My current solution is to spin-try until I am able to submit a job. I don't like it. This looks quite ugly and I wonder if there's a way to call deletion routine in a way that waits till the object is completely deleted. According to this kubectl waits till the object is actually deleted before returning from delete command. I wonder if there's an option for the Python client.
Here's my spin-submit code (not runnable, sorry):
# Set up client
config.load_kube_config(context=context)
configuration = client.Configuration()
api_client = client.ApiClient(configuration)
batch_api = client.BatchV1Api(api_client)

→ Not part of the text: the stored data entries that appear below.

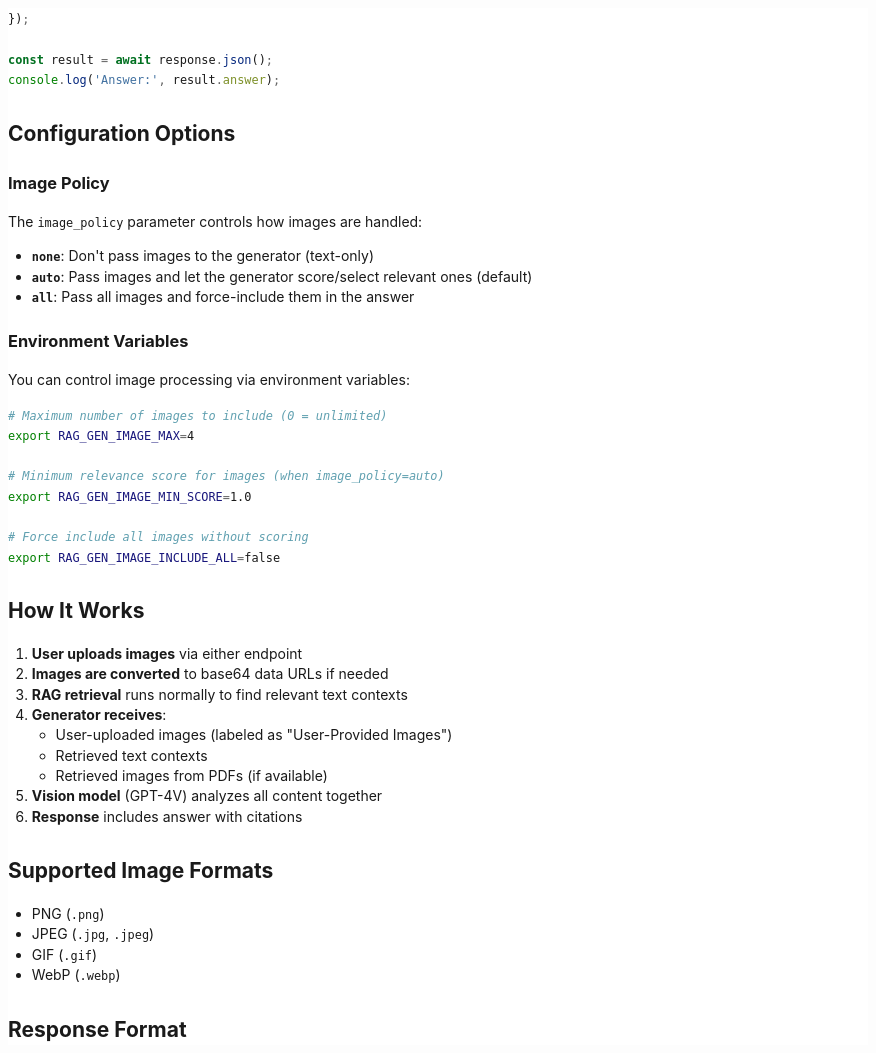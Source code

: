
 ```javascript
});

const result = await response.json();
console.log('Answer:', result.answer);
```

## Configuration Options

### Image Policy

The `image_policy` parameter controls how images are handled:

- **`none`**: Don't pass images to the generator (text-only)
- **`auto`**: Pass images and let the generator score/select relevant ones (default)
- **`all`**: Pass all images and force-include them in the answer

### Environment Variables

You can control image processing via environment variables:

```bash
# Maximum number of images to include (0 = unlimited)
export RAG_GEN_IMAGE_MAX=4

# Minimum relevance score for images (when image_policy=auto)
export RAG_GEN_IMAGE_MIN_SCORE=1.0

# Force include all images without scoring
export RAG_GEN_IMAGE_INCLUDE_ALL=false
```

## How It Works

1. **User uploads images** via either endpoint
2. **Images are converted** to base64 data URLs if needed
3. **RAG retrieval** runs normally to find relevant text contexts
4. **Generator receives**:
   - User-uploaded images (labeled as "User-Provided Images")
   - Retrieved text contexts
   - Retrieved images from PDFs (if available)
5. **Vision model** (GPT-4V) analyzes all content together
6. **Response** includes answer with citations

## Supported Image Formats

- PNG (`.png`)
- JPEG (`.jpg`, `.jpeg`)
- GIF (`.gif`)
- WebP (`.webp`)

## Response Format
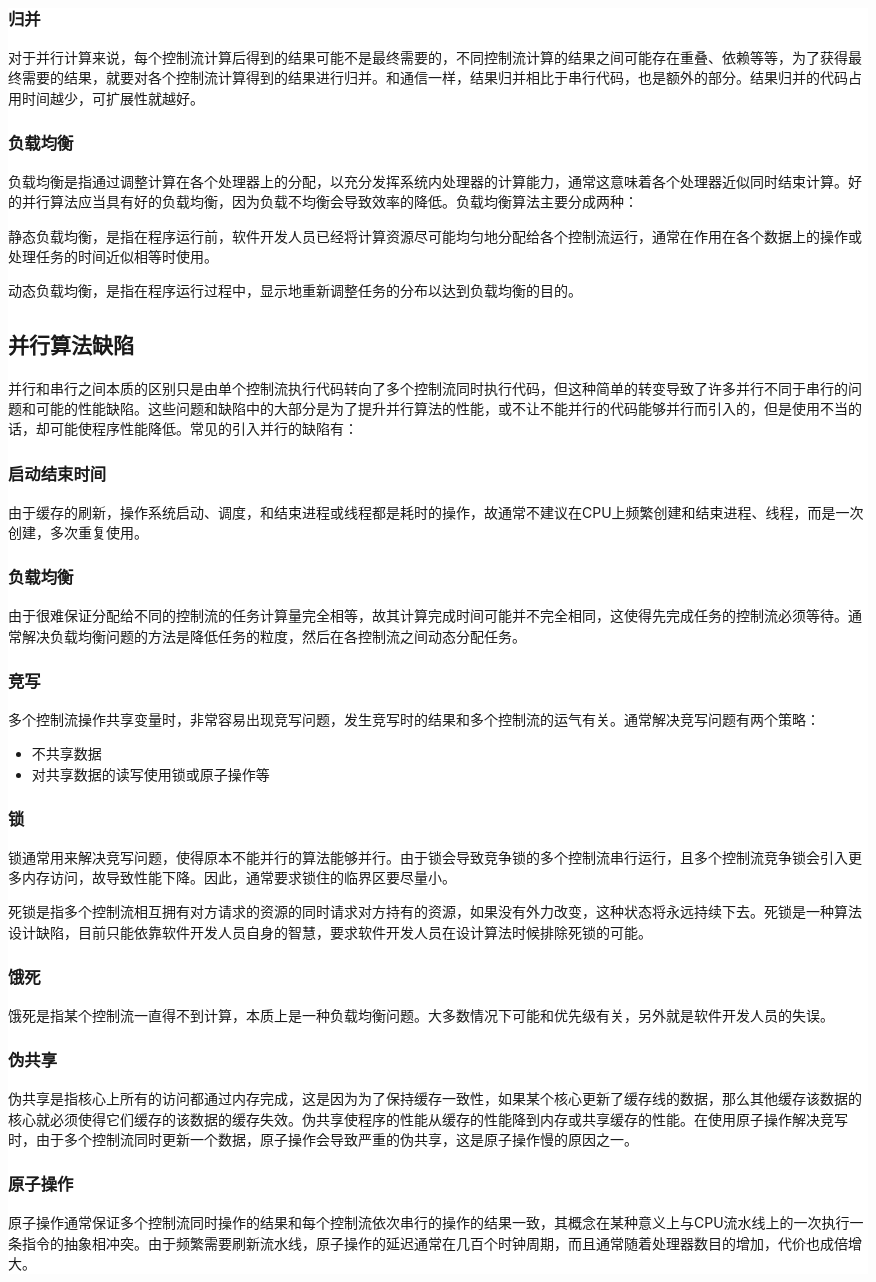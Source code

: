 ### 归并

对于并行计算来说，每个控制流计算后得到的结果可能不是最终需要的，不同控制流计算的结果之间可能存在重叠、依赖等等，为了获得最终需要的结果，就要对各个控制流计算得到的结果进行归并。和通信一样，结果归并相比于串行代码，也是额外的部分。结果归并的代码占用时间越少，可扩展性就越好。

### 负载均衡

负载均衡是指通过调整计算在各个处理器上的分配，以充分发挥系统内处理器的计算能力，通常这意味着各个处理器近似同时结束计算。好的并行算法应当具有好的负载均衡，因为负载不均衡会导致效率的降低。负载均衡算法主要分成两种：

静态负载均衡，是指在程序运行前，软件开发人员已经将计算资源尽可能均匀地分配给各个控制流运行，通常在作用在各个数据上的操作或处理任务的时间近似相等时使用。

动态负载均衡，是指在程序运行过程中，显示地重新调整任务的分布以达到负载均衡的目的。

## 并行算法缺陷

并行和串行之间本质的区别只是由单个控制流执行代码转向了多个控制流同时执行代码，但这种简单的转变导致了许多并行不同于串行的问题和可能的性能缺陷。这些问题和缺陷中的大部分是为了提升并行算法的性能，或不让不能并行的代码能够并行而引入的，但是使用不当的话，却可能使程序性能降低。常见的引入并行的缺陷有：

### 启动结束时间

由于缓存的刷新，操作系统启动、调度，和结束进程或线程都是耗时的操作，故通常不建议在CPU上频繁创建和结束进程、线程，而是一次创建，多次重复使用。

### 负载均衡

由于很难保证分配给不同的控制流的任务计算量完全相等，故其计算完成时间可能并不完全相同，这使得先完成任务的控制流必须等待。通常解决负载均衡问题的方法是降低任务的粒度，然后在各控制流之间动态分配任务。

###  竞写

多个控制流操作共享变量时，非常容易出现竞写问题，发生竞写时的结果和多个控制流的运气有关。通常解决竞写问题有两个策略：

- 不共享数据
- 对共享数据的读写使用锁或原子操作等

###  锁

锁通常用来解决竞写问题，使得原本不能并行的算法能够并行。由于锁会导致竞争锁的多个控制流串行运行，且多个控制流竞争锁会引入更多内存访问，故导致性能下降。因此，通常要求锁住的临界区要尽量小。

死锁是指多个控制流相互拥有对方请求的资源的同时请求对方持有的资源，如果没有外力改变，这种状态将永远持续下去。死锁是一种算法设计缺陷，目前只能依靠软件开发人员自身的智慧，要求软件开发人员在设计算法时候排除死锁的可能。

###  饿死

饿死是指某个控制流一直得不到计算，本质上是一种负载均衡问题。大多数情况下可能和优先级有关，另外就是软件开发人员的失误。

###  伪共享

伪共享是指核心上所有的访问都通过内存完成，这是因为为了保持缓存一致性，如果某个核心更新了缓存线的数据，那么其他缓存该数据的核心就必须使得它们缓存的该数据的缓存失效。伪共享使程序的性能从缓存的性能降到内存或共享缓存的性能。在使用原子操作解决竞写时，由于多个控制流同时更新一个数据，原子操作会导致严重的伪共享，这是原子操作慢的原因之一。

###  原子操作

原子操作通常保证多个控制流同时操作的结果和每个控制流依次串行的操作的结果一致，其概念在某种意义上与CPU流水线上的一次执行一条指令的抽象相冲突。由于频繁需要刷新流水线，原子操作的延迟通常在几百个时钟周期，而且通常随着处理器数目的增加，代价也成倍增大。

job = create_job_definition(...)
batch_api.delete_namespaced_job(job.metadata.name, "my-namespace")
for _ in range(50):
try:
return batch_api.create_namespaced_job(self.namespace, job)
except kubernetes.client.rest.ApiException as e:
body = json.loads(e.body)
job_is_being_deleted = body["message"].startswith("object is being deleted")
if not job_is_being_deleted:
raise
time.sleep(0.05)
I wish it was
batch_api.delete_namespaced_job(job.metadata.name, "my-namespace", wait=True)
batch_api.create_namespaced_job(self.namespace, job)
I have found a similar question, and the answer suggests to use watch, which means I need to start a watch in a separate thread, issue delete command, join the thread that waits till the deletion is confirmed by the watch -- seems like a lot of code for such a thing.
As you have already mentioned, kubectl delete has the
--wait
flag that does this exact job and istrue
by default.Let's have a look at the code and see how kubectl implements this. Source.
Additionally here are RunWait() and IsDeleted() function definitions.
Now answering your question:
It does look like so - it's a lot of code, but I don't see any alternative. If you want to wait for deletion to finish you need to do it manually. There does not seems to be any other way around it.